### EXERCISE GOAL
Where the records below show a line containing "7 & 35 & 2,286", start copying; end with the line containing "16 & 80 & 4,981", and copy it too.

Records from a data collection
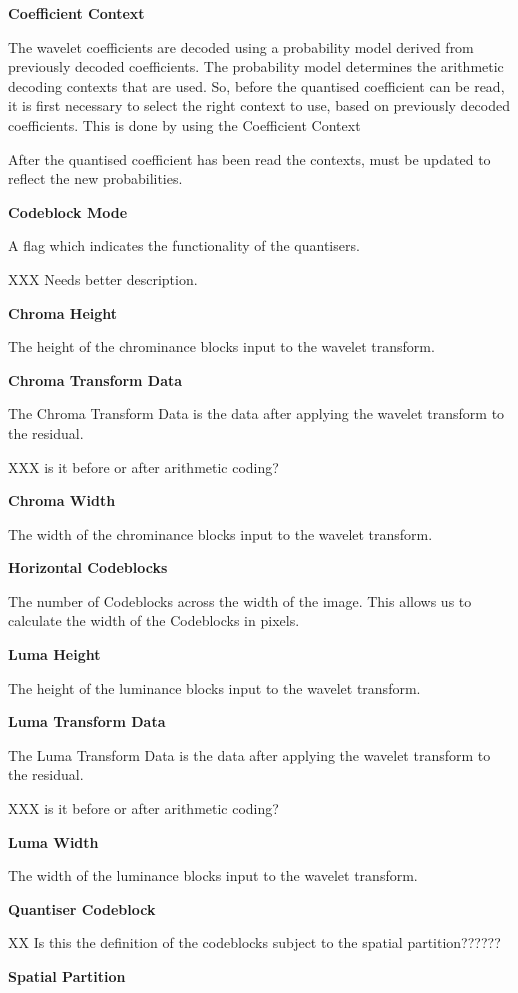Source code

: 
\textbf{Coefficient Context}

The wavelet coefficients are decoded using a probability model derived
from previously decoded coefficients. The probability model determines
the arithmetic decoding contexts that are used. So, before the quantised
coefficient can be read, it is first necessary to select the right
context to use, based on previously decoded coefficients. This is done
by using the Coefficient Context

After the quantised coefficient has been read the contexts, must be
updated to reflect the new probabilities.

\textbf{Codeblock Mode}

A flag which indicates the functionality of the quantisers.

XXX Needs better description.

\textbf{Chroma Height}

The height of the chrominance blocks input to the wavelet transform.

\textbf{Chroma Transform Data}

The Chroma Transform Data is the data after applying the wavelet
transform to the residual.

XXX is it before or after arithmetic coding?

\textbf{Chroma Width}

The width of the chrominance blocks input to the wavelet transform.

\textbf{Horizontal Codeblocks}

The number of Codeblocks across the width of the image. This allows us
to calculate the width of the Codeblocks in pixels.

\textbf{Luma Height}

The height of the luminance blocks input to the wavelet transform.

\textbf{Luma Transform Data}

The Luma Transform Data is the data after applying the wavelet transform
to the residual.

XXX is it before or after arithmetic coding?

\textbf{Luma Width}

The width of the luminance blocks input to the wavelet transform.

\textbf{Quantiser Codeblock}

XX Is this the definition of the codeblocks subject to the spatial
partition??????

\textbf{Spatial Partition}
--
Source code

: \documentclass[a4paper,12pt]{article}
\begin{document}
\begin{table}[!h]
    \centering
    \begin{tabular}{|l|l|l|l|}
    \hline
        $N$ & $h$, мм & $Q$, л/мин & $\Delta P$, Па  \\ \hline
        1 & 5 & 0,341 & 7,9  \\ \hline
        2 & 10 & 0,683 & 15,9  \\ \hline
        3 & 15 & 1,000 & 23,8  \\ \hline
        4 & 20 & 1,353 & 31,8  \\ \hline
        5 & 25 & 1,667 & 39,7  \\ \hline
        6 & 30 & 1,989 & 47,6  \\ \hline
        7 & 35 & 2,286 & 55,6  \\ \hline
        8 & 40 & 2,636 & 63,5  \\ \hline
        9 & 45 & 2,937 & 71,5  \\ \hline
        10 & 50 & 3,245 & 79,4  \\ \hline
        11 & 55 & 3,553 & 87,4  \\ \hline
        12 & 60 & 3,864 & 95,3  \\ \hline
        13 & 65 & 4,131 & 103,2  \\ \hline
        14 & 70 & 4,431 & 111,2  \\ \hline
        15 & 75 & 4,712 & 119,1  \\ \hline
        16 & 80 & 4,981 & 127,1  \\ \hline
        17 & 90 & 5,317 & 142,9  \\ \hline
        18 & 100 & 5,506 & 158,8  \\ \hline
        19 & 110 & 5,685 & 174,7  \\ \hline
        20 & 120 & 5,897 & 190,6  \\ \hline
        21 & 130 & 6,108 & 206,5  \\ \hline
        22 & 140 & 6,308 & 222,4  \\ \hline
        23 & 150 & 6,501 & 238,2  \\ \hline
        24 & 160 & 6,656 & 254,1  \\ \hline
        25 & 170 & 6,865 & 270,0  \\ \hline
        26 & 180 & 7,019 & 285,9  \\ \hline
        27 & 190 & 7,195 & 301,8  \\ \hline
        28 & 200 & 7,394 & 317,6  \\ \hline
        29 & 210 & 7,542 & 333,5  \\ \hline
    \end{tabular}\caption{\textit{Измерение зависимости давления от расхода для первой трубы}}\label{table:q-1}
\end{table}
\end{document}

### SOLUTION FOR THIS PROBLEM
        7 & 35 & 2,286 & 55,6  \\ \hline
        8 & 40 & 2,636 & 63,5  \\ \hline
        9 & 45 & 2,937 & 71,5  \\ \hline
        10 & 50 & 3,245 & 79,4  \\ \hline
        11 & 55 & 3,553 & 87,4  \\ \hline
        12 & 60 & 3,864 & 95,3  \\ \hline
        13 & 65 & 4,131 & 103,2  \\ \hline
        14 & 70 & 4,431 & 111,2  \\ \hline
        15 & 75 & 4,712 & 119,1  \\ \hline
        16 & 80 & 4,981 & 127,1  \\ \hline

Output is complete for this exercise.